(Problem description)
Output the entries that follow character for character. Leave every image out.

[Records from a data collection]
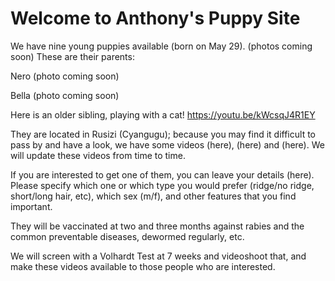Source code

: # Welcome to Anthony's Puppy Site

We have nine young puppies available (born on May 29). (photos coming soon)
These are their parents:

Nero (photo coming soon)

Bella (photo coming soon)

Here is an older sibling, playing with a cat! 
https://youtu.be/kWcsqJ4R1EY

They are located in Rusizi (Cyangugu); because you may find it difficult to pass by and have a look, we have some videos (here), (here) and (here). We will update these videos from time to time.

If you are interested to get one of them, you can leave your details (here). Please specify which one or which type you would prefer (ridge/no ridge, short/long hair, etc), which sex (m/f), and other features that you find important.

They will be vaccinated at two and three months against rabies and the common preventable diseases, dewormed regularly,  etc. 

We will screen with a Volhardt Test at 7 weeks and videoshoot that, and make these videos available to those people who are interested.





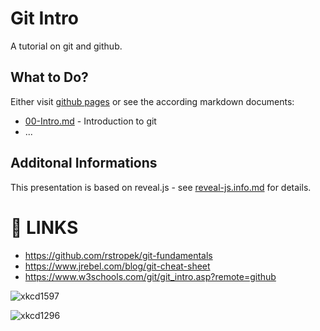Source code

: # Git Intro

A tutorial on git and github.

## What to Do?

Either visit [github pages](https://litec-hasp.github.io/git-intro/) or see the according markdown documents:

- [00-Intro.md](./00-Intro.md) - Introduction to git
- ...

## Additonal Informations

This presentation is based on reveal.js - see [reveal-js.info.md](./reveal-js-info.md) for details.

# :link: LINKS

- https://github.com/rstropek/git-fundamentals
- https://www.jrebel.com/blog/git-cheat-sheet
- https://www.w3schools.com/git/git_intro.asp?remote=github

![xkcd1597](https://imgs.xkcd.com/comics/git.png)

![xkcd1296](https://imgs.xkcd.com/comics/git_commit.png)
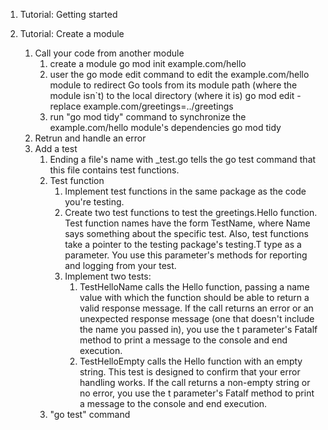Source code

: 1. Tutorial: Getting started


2. Tutorial: Create a module

   1. Call your code from another module
       1. create a module
        go mod init example.com/hello
       2. user the go mode edit command to edit the example.com/hello module to redirect Go tools from its module path (where the module isn`t) to the local directory (where it is)
        go mod edit -replace example.com/greetings=../greetings
       3. run "go mod tidy" command to synchronize the example.com/hello module's dependencies
        go mod tidy
    2. Retrun and handle an error
    3. Add a test
       1. Ending a file's name with _test.go tells the go test command that this file contains test functions.
       2. Test function
          1. Implement test functions in the same package as the code you're testing.
          2. Create two test functions to test the greetings.Hello function. Test function names have the form TestName, where Name says something about the specific test. Also, test functions take a pointer to the testing package's testing.T type as a parameter. You use this parameter's methods for reporting and logging from your test.
          3. Implement two tests:
             1. TestHelloName calls the Hello function, passing a name value with which the function should be able to return a valid response message. If the call returns an error or an unexpected response message (one that doesn't include the name you passed in), you use the t parameter's Fatalf method to print a message to the console and end execution.
             2. TestHelloEmpty calls the Hello function with an empty string. This test is designed to confirm that your error handling works. If the call returns a non-empty string or no error, you use the t parameter's Fatalf method to print a message to the console and end execution.
       3. "go test" command



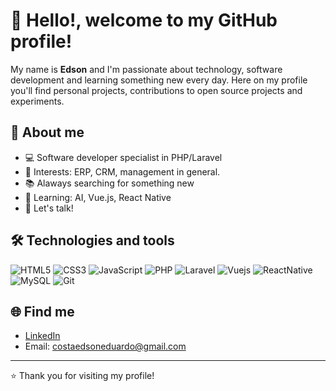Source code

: # 👋 Hello!, welcome to my GitHub profile!

My name is **Edson** and I'm passionate about technology, software development and learning something new every day. Here on my profile you'll find personal projects, contributions to open source projects and experiments.

## 🚀 About me

- 💻 Software developer specialist in PHP/Laravel
- 🎯 Interests: ERP, CRM, management in general.
- 📚 Alaways searching for something new
- 🌱 Learning: AI, Vue.js, React Native
- 🤝 Let's talk!

## 🛠️ Technologies and tools

![HTML5](https://img.shields.io/badge/HTML5-E34F26?style=flat&logo=html5&logoColor=white)
![CSS3](https://img.shields.io/badge/CSS3-1572B6?style=flat&logo=css3&logoColor=white)
![JavaScript](https://img.shields.io/badge/JavaScript-F7DF1E?style=flat&logo=javascript&logoColor=black)
![PHP](https://img.shields.io/badge/php-6586DB?style=flat&logo=php&logoColor=white)
![Laravel](https://img.shields.io/badge/Laravel-f5370b?style=flat&logo=laravel&logoColor=white)
![Vuejs](https://img.shields.io/badge/Vue.js-3fb984?style=flat&logo=vue.js&logoColor=white)
![ReactNative](https://img.shields.io/badge/ReactNative-61dafb?style=flat&logo=react&logoColor=white)
![MySQL](https://img.shields.io/badge/MySQL-6586DB?style=flat&logo=mysql&logoColor=white)
![Git](https://img.shields.io/badge/Git-F05032?style=flat&logo=git&logoColor=white)

## 🌐 Find me

- [LinkedIn](https://www.linkedin.com/in/edson-eduardo-lima/)
- Email: costaedsoneduardo@gmail.com

---

⭐️ Thank you for visiting my profile!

(Written solution)
Source code

: # Welcome to Anthony's Puppy Site

We have nine young puppies available (born on May 29). (photos coming soon)
These are their parents:

Nero (photo coming soon)

Bella (photo coming soon)

Here is an older sibling, playing with a cat! 
https://youtu.be/kWcsqJ4R1EY

They are located in Rusizi (Cyangugu); because you may find it difficult to pass by and have a look, we have some videos (here), (here) and (here). We will update these videos from time to time.

If you are interested to get one of them, you can leave your details (here). Please specify which one or which type you would prefer (ridge/no ridge, short/long hair, etc), which sex (m/f), and other features that you find important.

They will be vaccinated at two and three months against rabies and the common preventable diseases, dewormed regularly,  etc. 

We will screen with a Volhardt Test at 7 weeks and videoshoot that, and make these videos available to those people who are interested.





Source code

: # Git Intro

A tutorial on git and github.

## What to Do?

Either visit [github pages](https://litec-hasp.github.io/git-intro/) or see the according markdown documents:

- [00-Intro.md](./00-Intro.md) - Introduction to git
- ...

## Additonal Informations

This presentation is based on reveal.js - see [reveal-js.info.md](./reveal-js-info.md) for details.

# :link: LINKS

- https://github.com/rstropek/git-fundamentals
- https://www.jrebel.com/blog/git-cheat-sheet
- https://www.w3schools.com/git/git_intro.asp?remote=github

![xkcd1597](https://imgs.xkcd.com/comics/git.png)

![xkcd1296](https://imgs.xkcd.com/comics/git_commit.png)
Source code

: 1. Tutorial: Getting started


2. Tutorial: Create a module

   1. Call your code from another module
       1. create a module
        go mod init example.com/hello
       2. user the go mode edit command to edit the example.com/hello module to redirect Go tools from its module path (where the module isn`t) to the local directory (where it is)
        go mod edit -replace example.com/greetings=../greetings
       3. run "go mod tidy" command to synchronize the example.com/hello module's dependencies
        go mod tidy
    2. Retrun and handle an error
    3. Add a test
       1. Ending a file's name with _test.go tells the go test command that this file contains test functions.
       2. Test function
          1. Implement test functions in the same package as the code you're testing.
          2. Create two test functions to test the greetings.Hello function. Test function names have the form TestName, where Name says something about the specific test. Also, test functions take a pointer to the testing package's testing.T type as a parameter. You use this parameter's methods for reporting and logging from your test.
          3. Implement two tests:
             1. TestHelloName calls the Hello function, passing a name value with which the function should be able to return a valid response message. If the call returns an error or an unexpected response message (one that doesn't include the name you passed in), you use the t parameter's Fatalf method to print a message to the console and end execution.
             2. TestHelloEmpty calls the Hello function with an empty string. This test is designed to confirm that your error handling works. If the call returns a non-empty string or no error, you use the t parameter's Fatalf method to print a message to the console and end execution.
       3. "go test" command



Source code

: # 👋 Hello!, welcome to my GitHub profile!

My name is **Edson** and I'm passionate about technology, software development and learning something new every day. Here on my profile you'll find personal projects, contributions to open source projects and experiments.

## 🚀 About me

- 💻 Software developer specialist in PHP/Laravel
- 🎯 Interests: ERP, CRM, management in general.
- 📚 Alaways searching for something new
- 🌱 Learning: AI, Vue.js, React Native
- 🤝 Let's talk!

## 🛠️ Technologies and tools

![HTML5](https://img.shields.io/badge/HTML5-E34F26?style=flat&logo=html5&logoColor=white)
![CSS3](https://img.shields.io/badge/CSS3-1572B6?style=flat&logo=css3&logoColor=white)
![JavaScript](https://img.shields.io/badge/JavaScript-F7DF1E?style=flat&logo=javascript&logoColor=black)
![PHP](https://img.shields.io/badge/php-6586DB?style=flat&logo=php&logoColor=white)
![Laravel](https://img.shields.io/badge/Laravel-f5370b?style=flat&logo=laravel&logoColor=white)
![Vuejs](https://img.shields.io/badge/Vue.js-3fb984?style=flat&logo=vue.js&logoColor=white)
![ReactNative](https://img.shields.io/badge/ReactNative-61dafb?style=flat&logo=react&logoColor=white)
![MySQL](https://img.shields.io/badge/MySQL-6586DB?style=flat&logo=mysql&logoColor=white)
![Git](https://img.shields.io/badge/Git-F05032?style=flat&logo=git&logoColor=white)

## 🌐 Find me

- [LinkedIn](https://www.linkedin.com/in/edson-eduardo-lima/)
- Email: costaedsoneduardo@gmail.com

---

⭐️ Thank you for visiting my profile!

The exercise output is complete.